8.10.2008

wildfire - ad nausium

I was restored to the fire line on the seventh day, and worked on the Cub Complex for a total fifteen. I was hoping to stay out for thirty - the maximum - and am only a little ashamed to admit I actually cried when I found out I had not been reassigned or extended at the end of my first fourteen (things in California were cooling off by then) and had to pack up and head north.

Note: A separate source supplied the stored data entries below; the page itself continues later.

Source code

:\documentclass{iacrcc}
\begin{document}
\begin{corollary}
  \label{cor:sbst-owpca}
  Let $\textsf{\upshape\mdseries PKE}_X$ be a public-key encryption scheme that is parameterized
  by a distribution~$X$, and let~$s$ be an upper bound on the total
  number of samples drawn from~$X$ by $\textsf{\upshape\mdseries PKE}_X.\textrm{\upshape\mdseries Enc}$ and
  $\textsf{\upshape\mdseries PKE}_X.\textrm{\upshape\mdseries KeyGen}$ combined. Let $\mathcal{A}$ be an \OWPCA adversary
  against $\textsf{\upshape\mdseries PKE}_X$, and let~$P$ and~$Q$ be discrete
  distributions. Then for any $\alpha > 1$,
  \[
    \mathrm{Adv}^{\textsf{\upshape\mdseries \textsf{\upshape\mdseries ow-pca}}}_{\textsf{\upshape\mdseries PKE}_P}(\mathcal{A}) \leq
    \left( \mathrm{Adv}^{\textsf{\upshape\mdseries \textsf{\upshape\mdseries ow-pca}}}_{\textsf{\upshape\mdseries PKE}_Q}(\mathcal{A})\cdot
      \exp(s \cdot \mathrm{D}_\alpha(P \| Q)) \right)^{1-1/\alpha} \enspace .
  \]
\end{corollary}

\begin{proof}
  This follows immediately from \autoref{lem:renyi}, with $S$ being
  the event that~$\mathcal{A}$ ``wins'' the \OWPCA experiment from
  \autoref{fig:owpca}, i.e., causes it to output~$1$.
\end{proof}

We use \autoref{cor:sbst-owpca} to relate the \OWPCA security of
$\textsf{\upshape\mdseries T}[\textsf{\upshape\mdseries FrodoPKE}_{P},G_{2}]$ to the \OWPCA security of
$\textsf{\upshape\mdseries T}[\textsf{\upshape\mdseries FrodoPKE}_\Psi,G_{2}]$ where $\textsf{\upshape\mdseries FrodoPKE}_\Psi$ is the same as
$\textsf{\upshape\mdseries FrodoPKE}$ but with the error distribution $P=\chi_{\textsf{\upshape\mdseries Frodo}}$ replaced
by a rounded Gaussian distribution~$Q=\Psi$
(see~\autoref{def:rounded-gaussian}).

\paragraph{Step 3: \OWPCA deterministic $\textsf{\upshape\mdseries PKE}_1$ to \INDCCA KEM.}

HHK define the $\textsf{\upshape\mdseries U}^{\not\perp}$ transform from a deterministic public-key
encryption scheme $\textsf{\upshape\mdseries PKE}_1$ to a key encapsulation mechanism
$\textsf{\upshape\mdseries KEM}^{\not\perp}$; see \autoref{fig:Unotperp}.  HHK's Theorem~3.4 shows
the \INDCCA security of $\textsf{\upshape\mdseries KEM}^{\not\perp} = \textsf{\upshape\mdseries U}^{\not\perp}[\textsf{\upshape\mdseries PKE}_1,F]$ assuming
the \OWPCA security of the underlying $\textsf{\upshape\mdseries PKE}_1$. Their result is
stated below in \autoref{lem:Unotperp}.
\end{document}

Highlights included watching a burn-out operation (where hand crews light a forest fire to burn an area ahead of the wildfire to create a line it cannot cross) blow up one afternoon from a ridge above the action. Radio traffic was heavy and helicopters were ferrying and dropping water to contain the burn.
[pre-burnout]
[three hours into the burnout]
Another day, I was posted at the "top of the world lookout" at about seven thousand feet, where I had a smoky view of Mt. Lassen and an incredible 360 view of the whole Cub complex. It was like having a front-row seat for a day as crews were moved around, trees torched, spots were discovered and put out. My partner that day was a more experienced medic who used to work on the fireline, and he was doing double-duty as a lookout for our division supervisor. It was quite the education.
[steve: medic & lookout on top of the world]
I got to know the faller team from my second day rather well, and ended up sharing several meals with them over the next two weeks. One day they took me with them as they cut down trees along the highway that the fire had closed down. They were looking for trees whose roots or lower trunks had burnt in such a way that they were likely to fall on the road, posing a major hazard to unwary cars. There's nothing quite like having a massive fir tree fall straight towards where you are standing and explode as it hits the pavement a few feet away. My stomach was not the same for the rest of the day. (I know it is sideways ... I can't fix it.)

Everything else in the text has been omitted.